So we're just back from a big, rackety, extended family holiday: the blissful kind where small children run feral, and adults don't wear shoes for a week. Sand pours out of every bag I unpack and the fridge is full of sour milk, but even that can't dampen the general sense that all is once again right with the world.
Which is why one snippet in particular leaped out from my beach reading. A third of Americans don't take all their statutory holiday,even though it's a stingy (by European standards) 14 days a year on average. The most common reason is being too overworked to, well, stop work.
Friends working in the US have long grumbled about a corporate culture where, at senior levels especially, taking a vacation is frowned upon: the done thing is to be loudly and ostentatiously at one's desk all summer, at least if you're seriously ambitious. Now the lunacy seems to be spreading: this survey suggests at least one in five Brits has cancelled holiday due to work pressure.

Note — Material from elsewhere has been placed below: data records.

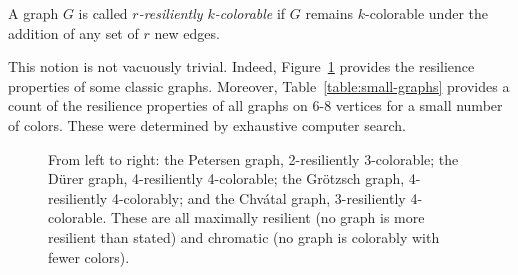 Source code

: \begin{problem} 
A graph $G$ is called \emph{$r$-resiliently $k$-colorable} if $G$ remains
$k$-colorable under the addition of any set of $r$ new edges.
\end{problem}

This notion is not vacuously trivial. Indeed, Figure~\ref{fig:famous-graphs}
provides the resilience properties of some classic graphs. Moreover,
Table~\ref{table:small-graphs} provides a count of the resilience properties of
all graphs on 6-8 vertices for a small number of colors. These were determined
by exhaustive computer search.

\begin{figure}[bt]
\centering
{}
\caption{From left to right: the Petersen graph, 2-resiliently 3-colorable; the
D{\"u}rer graph, 4-resiliently 4-colorable; the Gr{\"o}tzsch graph,
4-resiliently 4-colorably; and the Chv{\'a}tal graph, 3-resiliently
4-colorable. These are all maximally resilient (no graph is more resilient than
stated) and chromatic (no graph is colorably with fewer colors).}
\label{fig:famous-graphs}
\end{figure}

I admit I've done it myself, in the days of having a Proper Job, and understand the feeling that there's no alternative: but the trouble with presenteeism is that it's contagious. Once enough people in an office waive their holidays, the pressure's on everyone else to do the same or risk looking uncommitted.
I'm reminded of an exchange a few weeks ago between the five candidates for the Labour party leadership, in which David Miliband appealed for a sort of holiday non-aggression pact where all the candidates took a break from campaigning in August to spend time with their families.
Everyone nodded virtuously, but I couldn't help wondering who might be tempted to get one over on their rivals by working nonstop through the summer.
Competitive holidaying - bragging about one's month diving in the Maldives, while everyone else is camping in the rain - may be irritating. But competitive non-holidaying, among those who can afford a break? Now that's seriously antisocial.